● **EXERCISE GOAL**
The material must be copied out exactly, line for line.

....

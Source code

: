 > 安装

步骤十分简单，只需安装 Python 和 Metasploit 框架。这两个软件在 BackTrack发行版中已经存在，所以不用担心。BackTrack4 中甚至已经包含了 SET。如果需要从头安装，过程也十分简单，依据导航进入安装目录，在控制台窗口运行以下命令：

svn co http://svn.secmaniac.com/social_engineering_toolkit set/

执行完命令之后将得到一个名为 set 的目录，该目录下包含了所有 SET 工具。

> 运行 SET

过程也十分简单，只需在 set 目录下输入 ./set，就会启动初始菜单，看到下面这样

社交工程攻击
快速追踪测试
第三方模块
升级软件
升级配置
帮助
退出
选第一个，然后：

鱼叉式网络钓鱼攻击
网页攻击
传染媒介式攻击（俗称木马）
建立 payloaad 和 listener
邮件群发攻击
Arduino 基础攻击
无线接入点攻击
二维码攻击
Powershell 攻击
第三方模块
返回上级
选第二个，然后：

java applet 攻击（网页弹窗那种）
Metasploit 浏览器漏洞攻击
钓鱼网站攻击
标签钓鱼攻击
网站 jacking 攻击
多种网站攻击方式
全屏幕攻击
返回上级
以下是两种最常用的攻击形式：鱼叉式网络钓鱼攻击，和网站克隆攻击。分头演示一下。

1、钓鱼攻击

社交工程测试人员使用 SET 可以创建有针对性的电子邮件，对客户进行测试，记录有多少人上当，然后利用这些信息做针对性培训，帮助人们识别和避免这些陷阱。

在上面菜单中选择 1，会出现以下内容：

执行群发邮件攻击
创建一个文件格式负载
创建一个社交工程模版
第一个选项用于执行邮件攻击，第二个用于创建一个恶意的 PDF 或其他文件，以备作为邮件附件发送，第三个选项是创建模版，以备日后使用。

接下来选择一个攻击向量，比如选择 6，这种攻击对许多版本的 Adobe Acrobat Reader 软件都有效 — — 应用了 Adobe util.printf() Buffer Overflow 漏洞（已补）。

....

● **ANSWER**
Source code

: > 安装

步骤十分简单，只需安装 Python 和 Metasploit 框架。这两个软件在 BackTrack发行版中已经存在，所以不用担心。BackTrack4 中甚至已经包含了 SET。如果需要从头安装，过程也十分简单，依据导航进入安装目录，在控制台窗口运行以下命令：

svn co http://svn.secmaniac.com/social_engineering_toolkit set/

执行完命令之后将得到一个名为 set 的目录，该目录下包含了所有 SET 工具。

> 运行 SET

过程也十分简单，只需在 set 目录下输入 ./set，就会启动初始菜单，看到下面这样

社交工程攻击
快速追踪测试
第三方模块
升级软件
升级配置
帮助
退出
选第一个，然后：

鱼叉式网络钓鱼攻击
网页攻击
传染媒介式攻击（俗称木马）
建立 payloaad 和 listener
邮件群发攻击
Arduino 基础攻击
无线接入点攻击
二维码攻击
Powershell 攻击
第三方模块
返回上级
选第二个，然后：

java applet 攻击（网页弹窗那种）
Metasploit 浏览器漏洞攻击
钓鱼网站攻击
标签钓鱼攻击
网站 jacking 攻击
多种网站攻击方式
全屏幕攻击
返回上级
以下是两种最常用的攻击形式：鱼叉式网络钓鱼攻击，和网站克隆攻击。分头演示一下。

1、钓鱼攻击

社交工程测试人员使用 SET 可以创建有针对性的电子邮件，对客户进行测试，记录有多少人上当，然后利用这些信息做针对性培训，帮助人们识别和避免这些陷阱。

在上面菜单中选择 1，会出现以下内容：

执行群发邮件攻击
创建一个文件格式负载
创建一个社交工程模版
第一个选项用于执行邮件攻击，第二个用于创建一个恶意的 PDF 或其他文件，以备作为邮件附件发送，第三个选项是创建模版，以备日后使用。

接下来选择一个攻击向量，比如选择 6，这种攻击对许多版本的 Adobe Acrobat Reader 软件都有效 — — 应用了 Adobe util.printf() Buffer Overflow 漏洞（已补）。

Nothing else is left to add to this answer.